And that doesn’t account for the cultivators, who will sometimes bring samples of other grower’s flowers to pass of as their own or use the test results from one batch to represent their whole crop. “There is no assurance that what the lab tested and what they are now selling to someone else is the same product.” Hirsch said.
The start-up costs to get a cannabis testing lab up and running can routinely pass the half a million dollar mark. And with canna-businesses expecting tests for close to $100, laboratories are catering to companies - in some cases guaranteeing results - in a way that would not be possible with true scientific standards - all so they can even attempt at breaking even financially.
So while regulations have been made for mold, pesticides, and more in legal weed states, none of the same precautions have been made for the laboratories that supply those results.

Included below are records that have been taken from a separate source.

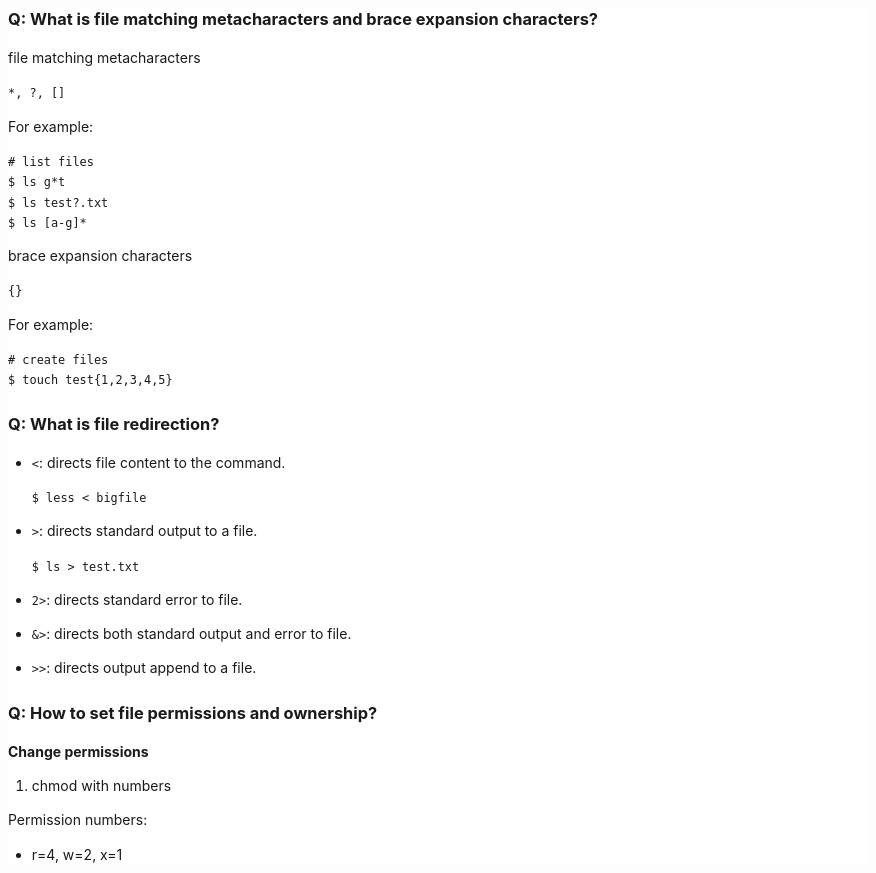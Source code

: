### Q: What is file matching metacharacters and brace expansion characters?

 file matching metacharacters

```
*, ?, []
```

For example: 

```shell
# list files
$ ls g*t
$ ls test?.txt
$ ls [a-g]*
```

brace expansion characters

```
{}
```

For example: 

```shell
# create files
$ touch test{1,2,3,4,5}
```

### Q: What is file redirection?

- `<`: directs file content to the command. 

  ```
  $ less < bigfile
  ```

- `>`: directs standard output to a file. 

  ```
  $ ls > test.txt
  ```

- `2>`: directs standard error to file.

- `&>`: directs both standard output and error to file.

- `>>`: directs output append to a file.



### Q: How to set file permissions and ownership?

**Change permissions**

1. chmod with numbers

Permission numbers: 

- r=4, w=2, x=1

“Everything in science works on standard operating procedures. True science is repeatable. Testing cannabinoids though is not like testing blood.” Garyn Angel, Chief Executive Officer of Magical Butter infusing machines, told Forbes.
Hirsch expressed similar frustrations. "There are lots of tests around, but no methodology of testing."
Lena Davidson, market relations at Botanica Seattle, a Washington-based edibles company, says Botanica is willing to spend extra cash to make sure that their testing is done as accurate as possible.
“We consider it an investment in our brand reputation,” she said. “It's like the word organic,” Davidson said. “Something may say it’s organic, but there are different definitions of organic.”
But for organic food, there are standards; they are very specific and are regulated by the USDA. Regulations in cannabis testing are possible, but it will take a legal, regulated industry with a dedication to accredited labs and consumer transparency.